What is required: Your reply should repeat all records verbatim and contain no images.
——
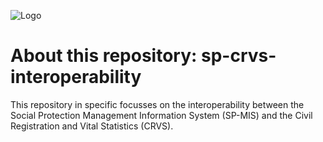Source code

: 

![Logo](https://sp-convergence.org/wp-content/uploads/2021/11/cropped-Logotipo1-3.png)


# About this repository: sp-crvs-interoperability
This repository in specific focusses on the interoperability between the Social Protection Management Information System (SP-MIS) and the Civil Registration and Vital Statistics (CRVS).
——
Solution to this problem:
Source code

: 

![Logo](https://sp-convergence.org/wp-content/uploads/2021/11/cropped-Logotipo1-3.png)


# About this repository: sp-crvs-interoperability
This repository in specific focusses on the interoperability between the Social Protection Management Information System (SP-MIS) and the Civil Registration and Vital Statistics (CRVS).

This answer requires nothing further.